▸ Dataset content
++++++++

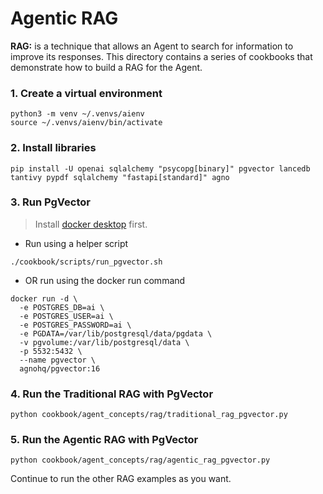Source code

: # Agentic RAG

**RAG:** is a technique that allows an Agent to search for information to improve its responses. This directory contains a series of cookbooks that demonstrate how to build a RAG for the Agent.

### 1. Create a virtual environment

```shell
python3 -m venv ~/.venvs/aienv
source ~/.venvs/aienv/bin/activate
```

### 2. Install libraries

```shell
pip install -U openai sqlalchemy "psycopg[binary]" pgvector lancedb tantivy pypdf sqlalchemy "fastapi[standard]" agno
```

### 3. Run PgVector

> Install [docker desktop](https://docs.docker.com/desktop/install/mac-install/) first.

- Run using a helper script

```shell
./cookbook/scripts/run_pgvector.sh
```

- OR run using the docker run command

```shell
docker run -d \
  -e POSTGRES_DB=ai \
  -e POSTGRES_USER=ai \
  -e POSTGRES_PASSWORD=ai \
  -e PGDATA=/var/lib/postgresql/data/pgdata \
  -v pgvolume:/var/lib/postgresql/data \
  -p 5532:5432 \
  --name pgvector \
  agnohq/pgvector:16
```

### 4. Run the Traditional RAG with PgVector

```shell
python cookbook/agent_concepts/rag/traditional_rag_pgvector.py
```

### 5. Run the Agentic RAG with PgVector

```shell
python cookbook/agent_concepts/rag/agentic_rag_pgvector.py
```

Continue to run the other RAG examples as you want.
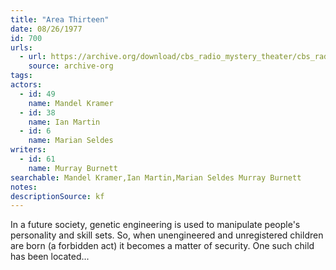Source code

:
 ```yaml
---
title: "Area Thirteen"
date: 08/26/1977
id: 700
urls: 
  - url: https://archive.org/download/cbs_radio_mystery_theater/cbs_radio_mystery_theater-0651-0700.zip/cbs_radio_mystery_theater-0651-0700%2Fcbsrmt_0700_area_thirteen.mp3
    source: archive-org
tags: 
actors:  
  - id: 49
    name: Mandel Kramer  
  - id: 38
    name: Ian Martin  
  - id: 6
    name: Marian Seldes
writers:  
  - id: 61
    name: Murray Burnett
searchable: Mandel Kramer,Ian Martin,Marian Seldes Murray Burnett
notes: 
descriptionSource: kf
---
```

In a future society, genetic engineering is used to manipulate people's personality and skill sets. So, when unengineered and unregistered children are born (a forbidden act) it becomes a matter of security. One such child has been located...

++++++++

▸ Instructions to follow
Take the listing above and print it exactly, apart from the pictures.

▸ Result of this task
Source code

: # Agentic RAG

**RAG:** is a technique that allows an Agent to search for information to improve its responses. This directory contains a series of cookbooks that demonstrate how to build a RAG for the Agent.

### 1. Create a virtual environment

```shell
python3 -m venv ~/.venvs/aienv
source ~/.venvs/aienv/bin/activate
```

### 2. Install libraries

```shell
pip install -U openai sqlalchemy "psycopg[binary]" pgvector lancedb tantivy pypdf sqlalchemy "fastapi[standard]" agno
```

### 3. Run PgVector

> Install [docker desktop](https://docs.docker.com/desktop/install/mac-install/) first.

- Run using a helper script

```shell
./cookbook/scripts/run_pgvector.sh
```

- OR run using the docker run command

```shell
docker run -d \
  -e POSTGRES_DB=ai \
  -e POSTGRES_USER=ai \
  -e POSTGRES_PASSWORD=ai \
  -e PGDATA=/var/lib/postgresql/data/pgdata \
  -v pgvolume:/var/lib/postgresql/data \
  -p 5532:5432 \
  --name pgvector \
  agnohq/pgvector:16
```

### 4. Run the Traditional RAG with PgVector

```shell
python cookbook/agent_concepts/rag/traditional_rag_pgvector.py
```

### 5. Run the Agentic RAG with PgVector

```shell
python cookbook/agent_concepts/rag/agentic_rag_pgvector.py
```

Continue to run the other RAG examples as you want.
Source code

:
 ```yaml
---
title: "Area Thirteen"
date: 08/26/1977
id: 700
urls: 
  - url: https://archive.org/download/cbs_radio_mystery_theater/cbs_radio_mystery_theater-0651-0700.zip/cbs_radio_mystery_theater-0651-0700%2Fcbsrmt_0700_area_thirteen.mp3
    source: archive-org
tags: 
actors:  
  - id: 49
    name: Mandel Kramer  
  - id: 38
    name: Ian Martin  
  - id: 6
    name: Marian Seldes
writers:  
  - id: 61
    name: Murray Burnett
searchable: Mandel Kramer,Ian Martin,Marian Seldes Murray Burnett
notes: 
descriptionSource: kf
---
```

In a future society, genetic engineering is used to manipulate people's personality and skill sets. So, when unengineered and unregistered children are born (a forbidden act) it becomes a matter of security. One such child has been located...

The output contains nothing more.